Propostas para a Melhoria da Formação Médica
A formação em medicina é uma questão de saúde pública, e por isso o Ministério da Educação (MEC) precisa ser rigoroso na avaliação dos cursos da área. A proposta é que sejam instituídas avaliações periódicas e que escolas que não alcancem padrões mínimos sejam descredenciadas. Além disso, é essencial que haja uma maior integração entre as instituições de ensino e hospitais, bem como institutos de pesquisa, para garantir uma formação mais robusta e prática para os alunos.
Euler Antônio Vespúcio, de Formiga (MG), sugere que, além de padronizar a infraestrutura e o currículo, o MEC deve implementar uma fiscalização efetiva e garantir a inclusão de disciplinas focadas em ética, epistemologia e atendimento humanizado. Ele ainda defende a obrigatoriedade de residência em unidades do Sistema Único de Saúde (SUS), sob a supervisão de médicos qualificados. Para ele, avaliações regulares ao longo do curso não solucionam todos os problemas, mas são um passo importante.
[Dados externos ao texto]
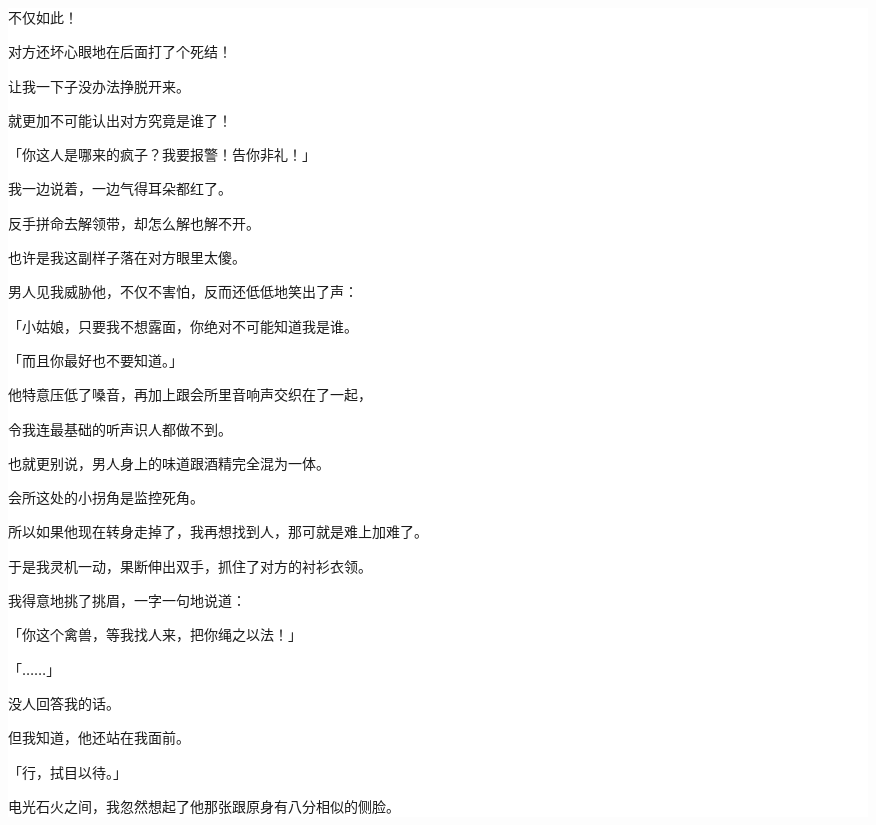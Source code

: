 
不仅如此！


对方还坏心眼地在后面打了个死结！


让我一下子没办法挣脱开来。


就更加不可能认出对方究竟是谁了！


「你这人是哪来的疯子？我要报警！告你非礼！」


我一边说着，一边气得耳朵都红了。


反手拼命去解领带，却怎么解也解不开。


也许是我这副样子落在对方眼里太傻。


男人见我威胁他，不仅不害怕，反而还低低地笑出了声：


「小姑娘，只要我不想露面，你绝对不可能知道我是谁。


「而且你最好也不要知道。」


他特意压低了嗓音，再加上跟会所里音响声交织在了一起，


令我连最基础的听声识人都做不到。


也就更别说，男人身上的味道跟酒精完全混为一体。


会所这处的小拐角是监控死角。


所以如果他现在转身走掉了，我再想找到人，那可就是难上加难了。


于是我灵机一动，果断伸出双手，抓住了对方的衬衫衣领。


我得意地挑了挑眉，一字一句地说道：


「你这个禽兽，等我找人来，把你绳之以法！」


「……」


没人回答我的话。


但我知道，他还站在我面前。


「行，拭目以待。」


电光石火之间，我忽然想起了他那张跟原身有八分相似的侧脸。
Cotas e vagas no Sistema de Seleção Unificada (Sisu) também podem contribuir para uma maior inclusão.
A Opinião da Sociedade sobre a Educação Médica
A avaliação sistemática dos cursos de medicina é fundamental para que a sociedade tenha a certeza de que os futuros profissionais estão adequadamente preparados. Ana Marques, de Jundiaí (SP), destaca que é essencial que a população tenha acesso a informações sobre o nível de conhecimento dos estudantes. Se não houver um padrão elevado, esses novos médicos não estarão prontos para atuar na profissão.
Gabriel A. B. Ventura, de São Paulo (SP), vai além e sugere o fechamento imediato de faculdades privadas que operam apenas como negócios, assim como a criação de mais universidades públicas focadas na área da medicina. Para ele, a qualidade da formação deve ser prioritária.
Marina Rodrigues, também de São Paulo, defende a necessidade de institutos rigorosos para a concessão do CRM (Cadastro de Médicos), além de uma avaliação criteriosa da residência médica, a fim de garantir que apenas profissionais capacitados ingressem no mercado de trabalho.
A Importância da Prática na Formação
Maurício Siqueira, professor universitário por mais de duas décadas, enfatiza que a formação médica é uma tarefa complexa e que requer comprometimento e esforço. Ele afirma que, para formar médicos competentes, é imprescindível contar com professores qualificados, laboratórios adequados e atividades que simulem situações práticas. Segundo ele, avaliações apenas ao final do curso não são suficientes. Avaliações externas devem ser implementadas após o ciclo básico e ao término do curso, e instituições que não alcançarem um desempenho satisfatório devem ser fechadas.
Luciano Neder, de Ribeirão Preto (SP), se posiciona contra as faculdades que transformaram o curso de medicina em um mero comércio, e Maria José Guimarães Xavier, de Santa Maria da Vitória (BA), complementa que o fechamento dessas instituições é vital para evitar a banalização da profissão.
Maria Iraci Barros de Sa Telles, de Barreiras (BA), propõe que a prática médica seja inserida desde o início do curso, com provas teóricas e práticas ao longo dos semestres e a contratação de professores mais capacitados. Para ela, a formação deve ser aprimorada desde o seu início.
Responsabilidade Social e Humana na Medicina
Nadir Rodrigues Marcondes, de Ribeirão Preto (SP), alerta para a necessidade de conscientização dos alunos sobre a responsabilidade social e humana que a medicina exige. Segundo ele, muitos ingressam no curso visando apenas status ou retorno financeiro. É fundamental que a cobrança por entregas ao longo do curso seja maior.
Elisabete C. Enobe, de São Paulo (SP), reforça a importância da vinculação da faculdade a um serviço hospitalar em tempo integral. Ela acredita que atividades extracurriculares, como atléticas e centros acadêmicos, devem ter tempo limitado para não comprometer a formação prática dos alunos. Nívio Neves Faria de Abreu, também de São Paulo, complementa que todos os estudantes devem realizar ao menos uma vez procedimentos médicos básicos de emergência, como parte de sua formação obrigatória.